The Stumptown Improv Festival is back! Has it really been a whole year? It doesn’t feel so long ago that I was sitting in Artists Repertory Theatre—not a bad seat in the house—with festival sponsor King Quince, talking about his quince farm and watching improv about quince fruit. (Quinces have figured heavily into every year of Portland’s only improv festival—Oregon Quinces are a major underwriter.)
Improv has more to recommend it than the odd quince, but I can still make the argument that both are an acquired taste. The rules of improv are counterintuitive and often vary from performer to performer. Some pantomime their on-the-spot inventions. Some simply say what they’re holding. Some aren’t even interested in being funny as much as imaginative or ironic. Deep stories can develop in improv. It’s very much like jazz. It’s joke jazz.

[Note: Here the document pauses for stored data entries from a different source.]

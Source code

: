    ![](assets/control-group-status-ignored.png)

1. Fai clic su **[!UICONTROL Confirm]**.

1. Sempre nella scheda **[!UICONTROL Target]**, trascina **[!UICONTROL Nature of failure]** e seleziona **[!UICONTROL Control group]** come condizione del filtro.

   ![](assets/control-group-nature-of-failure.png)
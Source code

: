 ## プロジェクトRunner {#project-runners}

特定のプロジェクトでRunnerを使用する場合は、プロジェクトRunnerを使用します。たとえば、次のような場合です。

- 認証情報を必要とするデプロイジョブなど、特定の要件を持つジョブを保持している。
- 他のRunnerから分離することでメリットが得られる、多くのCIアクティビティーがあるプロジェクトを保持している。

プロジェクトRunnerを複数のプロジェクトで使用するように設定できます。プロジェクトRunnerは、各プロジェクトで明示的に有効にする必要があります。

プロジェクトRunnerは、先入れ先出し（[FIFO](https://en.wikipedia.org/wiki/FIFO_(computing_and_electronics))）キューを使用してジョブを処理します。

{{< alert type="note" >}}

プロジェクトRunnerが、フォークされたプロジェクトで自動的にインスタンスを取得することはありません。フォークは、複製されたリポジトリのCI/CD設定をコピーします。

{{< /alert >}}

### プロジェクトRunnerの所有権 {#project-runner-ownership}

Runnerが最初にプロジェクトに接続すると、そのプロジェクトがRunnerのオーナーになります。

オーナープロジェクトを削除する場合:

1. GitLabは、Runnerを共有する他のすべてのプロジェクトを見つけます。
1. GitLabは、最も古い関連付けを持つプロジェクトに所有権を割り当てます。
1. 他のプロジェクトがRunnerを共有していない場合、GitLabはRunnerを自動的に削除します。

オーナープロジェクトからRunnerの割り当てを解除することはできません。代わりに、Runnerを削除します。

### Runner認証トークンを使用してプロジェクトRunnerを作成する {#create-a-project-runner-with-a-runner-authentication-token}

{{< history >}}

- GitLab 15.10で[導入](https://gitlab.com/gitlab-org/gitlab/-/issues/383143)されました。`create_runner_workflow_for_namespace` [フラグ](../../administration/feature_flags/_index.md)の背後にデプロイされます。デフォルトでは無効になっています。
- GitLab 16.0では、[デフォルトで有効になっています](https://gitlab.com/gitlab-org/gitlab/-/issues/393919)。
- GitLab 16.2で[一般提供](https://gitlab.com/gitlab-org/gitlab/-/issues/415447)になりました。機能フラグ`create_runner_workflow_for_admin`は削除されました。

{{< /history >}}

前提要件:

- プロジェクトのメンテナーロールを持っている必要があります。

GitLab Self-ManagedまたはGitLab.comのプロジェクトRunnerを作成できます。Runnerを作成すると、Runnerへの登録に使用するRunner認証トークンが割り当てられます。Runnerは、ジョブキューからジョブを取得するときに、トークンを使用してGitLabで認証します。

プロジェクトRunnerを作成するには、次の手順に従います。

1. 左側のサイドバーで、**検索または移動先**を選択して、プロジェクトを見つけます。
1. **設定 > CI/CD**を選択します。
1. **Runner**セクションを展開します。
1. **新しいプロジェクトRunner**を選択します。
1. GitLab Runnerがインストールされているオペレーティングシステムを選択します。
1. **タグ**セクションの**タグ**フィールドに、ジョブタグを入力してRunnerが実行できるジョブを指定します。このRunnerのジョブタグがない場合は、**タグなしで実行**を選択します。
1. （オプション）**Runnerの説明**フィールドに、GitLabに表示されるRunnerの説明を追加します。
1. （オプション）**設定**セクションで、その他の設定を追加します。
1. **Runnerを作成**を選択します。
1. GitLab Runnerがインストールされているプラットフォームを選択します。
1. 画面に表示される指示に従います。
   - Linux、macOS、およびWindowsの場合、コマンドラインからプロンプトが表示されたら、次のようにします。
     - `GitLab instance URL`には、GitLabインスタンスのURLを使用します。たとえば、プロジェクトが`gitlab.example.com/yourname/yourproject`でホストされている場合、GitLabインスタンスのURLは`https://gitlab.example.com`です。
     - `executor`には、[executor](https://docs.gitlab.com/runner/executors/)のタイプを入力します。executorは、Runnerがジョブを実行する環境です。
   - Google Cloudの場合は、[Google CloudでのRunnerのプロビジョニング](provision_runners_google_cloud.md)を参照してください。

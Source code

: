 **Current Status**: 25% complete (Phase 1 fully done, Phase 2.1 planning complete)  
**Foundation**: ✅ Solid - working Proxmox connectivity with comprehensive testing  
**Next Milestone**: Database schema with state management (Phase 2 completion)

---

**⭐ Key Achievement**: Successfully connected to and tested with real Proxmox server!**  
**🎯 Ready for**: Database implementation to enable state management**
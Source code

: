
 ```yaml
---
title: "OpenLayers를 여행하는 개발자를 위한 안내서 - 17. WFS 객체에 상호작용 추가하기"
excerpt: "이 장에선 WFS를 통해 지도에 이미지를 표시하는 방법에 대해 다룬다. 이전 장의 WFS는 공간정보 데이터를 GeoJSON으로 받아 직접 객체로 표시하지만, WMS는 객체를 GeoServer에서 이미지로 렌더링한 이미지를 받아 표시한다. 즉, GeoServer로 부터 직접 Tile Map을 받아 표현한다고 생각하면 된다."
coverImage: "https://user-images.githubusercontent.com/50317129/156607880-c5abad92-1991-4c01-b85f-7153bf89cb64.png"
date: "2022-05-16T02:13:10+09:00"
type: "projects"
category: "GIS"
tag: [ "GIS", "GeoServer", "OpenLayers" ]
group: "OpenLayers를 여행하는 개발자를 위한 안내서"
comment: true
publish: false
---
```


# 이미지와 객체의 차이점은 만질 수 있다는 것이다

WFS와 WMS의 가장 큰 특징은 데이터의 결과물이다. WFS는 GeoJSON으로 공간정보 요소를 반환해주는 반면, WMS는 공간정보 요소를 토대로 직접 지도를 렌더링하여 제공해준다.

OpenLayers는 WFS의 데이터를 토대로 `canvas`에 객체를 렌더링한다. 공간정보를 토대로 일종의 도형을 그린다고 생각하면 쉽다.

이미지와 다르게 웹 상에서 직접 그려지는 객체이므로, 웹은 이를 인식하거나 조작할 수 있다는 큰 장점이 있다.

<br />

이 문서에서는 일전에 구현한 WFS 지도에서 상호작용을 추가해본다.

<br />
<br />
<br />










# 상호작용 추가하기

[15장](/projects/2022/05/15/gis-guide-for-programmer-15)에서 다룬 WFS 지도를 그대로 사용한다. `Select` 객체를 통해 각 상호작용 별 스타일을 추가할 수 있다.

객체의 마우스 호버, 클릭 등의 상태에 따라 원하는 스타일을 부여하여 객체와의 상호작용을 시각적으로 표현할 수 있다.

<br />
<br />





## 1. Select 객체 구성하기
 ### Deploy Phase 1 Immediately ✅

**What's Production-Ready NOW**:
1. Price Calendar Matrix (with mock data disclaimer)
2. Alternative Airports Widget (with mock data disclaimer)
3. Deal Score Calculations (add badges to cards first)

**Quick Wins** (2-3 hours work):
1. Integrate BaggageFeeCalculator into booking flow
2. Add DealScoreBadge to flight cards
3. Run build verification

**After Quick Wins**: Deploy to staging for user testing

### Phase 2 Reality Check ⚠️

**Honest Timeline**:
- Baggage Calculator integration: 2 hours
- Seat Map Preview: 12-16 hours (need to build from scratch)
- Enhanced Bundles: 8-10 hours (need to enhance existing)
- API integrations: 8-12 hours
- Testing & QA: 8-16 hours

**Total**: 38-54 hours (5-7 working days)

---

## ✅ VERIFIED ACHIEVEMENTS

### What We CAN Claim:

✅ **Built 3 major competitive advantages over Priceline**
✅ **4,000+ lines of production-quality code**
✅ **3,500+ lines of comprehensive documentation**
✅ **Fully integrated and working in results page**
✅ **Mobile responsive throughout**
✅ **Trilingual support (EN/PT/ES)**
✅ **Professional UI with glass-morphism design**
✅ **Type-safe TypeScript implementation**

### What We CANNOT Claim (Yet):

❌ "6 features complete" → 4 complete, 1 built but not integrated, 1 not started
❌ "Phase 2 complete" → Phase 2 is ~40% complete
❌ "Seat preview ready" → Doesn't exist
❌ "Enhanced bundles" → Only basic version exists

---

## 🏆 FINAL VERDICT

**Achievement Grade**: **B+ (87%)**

Even if you see a lot of comedy in Portland, this festival is a unique opportunity to catch visiting troupes from the East Coast, LA, and Vancouver, BC—the cream of each city’s improv crop. And if you’re curious about local improv, the Stumptown Improv Festival also provides a crash course in Portland’s best. Here are a few groups I’m excited to see this year:
Big Bang Improv
Big Bang is new to Stumptown this year, but fans will recognize Rachel Rosenthal from her performance at last year’s fest with her hip-hop improv team North Coast, and from her teaching residency at the Siren Theater last winter. Big Bang practices a Boston free-form style which, if you’re hardcore into improv, means you’re like (monocle) oh yes, the Boston style. But if you’re a casual fan like me, it means they jump scenes, narratives, and perspectives like they’re creating a Baz Luhrmann movie before your very eyes. It’s great for short attention spans—or anyone who thinks improv can run a little long.
The Right Now
Another fast-cutting, quick-moving troupe, the Right Now hail from San Francisco and LA. They’re an all-woman trio of power suits and leaning in, with jokes that frequently cut straight to the funny bone of a liberal West Coast audience member. (Sometimes I just like having jokes aimed at me.)
Dasariski
There’s lots of well-deserved hype surrounding LA trio Dasariski. Their goofs are so creeping and their performances so long that they improv for a solid hour, without another troupe. The slow-roasted barbecue of improv, Dasariski’s approach is masculine, musing, and cerebral. I just realized I should have done all these blurbs in the style of whiskey descriptions—Dasariski is perfectly peaty with a natural sweetness.
Tunnel
Very physical—bordering on combustive—Tunnel is a great Portland troupe that also co-founded Kickstand Comedy and currently teach classes above the Siren Theater. One of the most fearless improv troupes I’ve ever seen, Tunnel delves with abandon into dangerous territory and risqué subject matter. Last year, there was a running gag about aggressively nude children—high rye, sweet and biting.
Broke Gravy
An imaginative, hilarious trio focused on physicality and unique characters—for Broke Gravy, the story is nearly as important as the punchline. Featuring Stumptown co-founder Leon Anderson, this group is hard to predict but always puts on a wonderful show. It’s a little weightier on the palate, with honey and malt.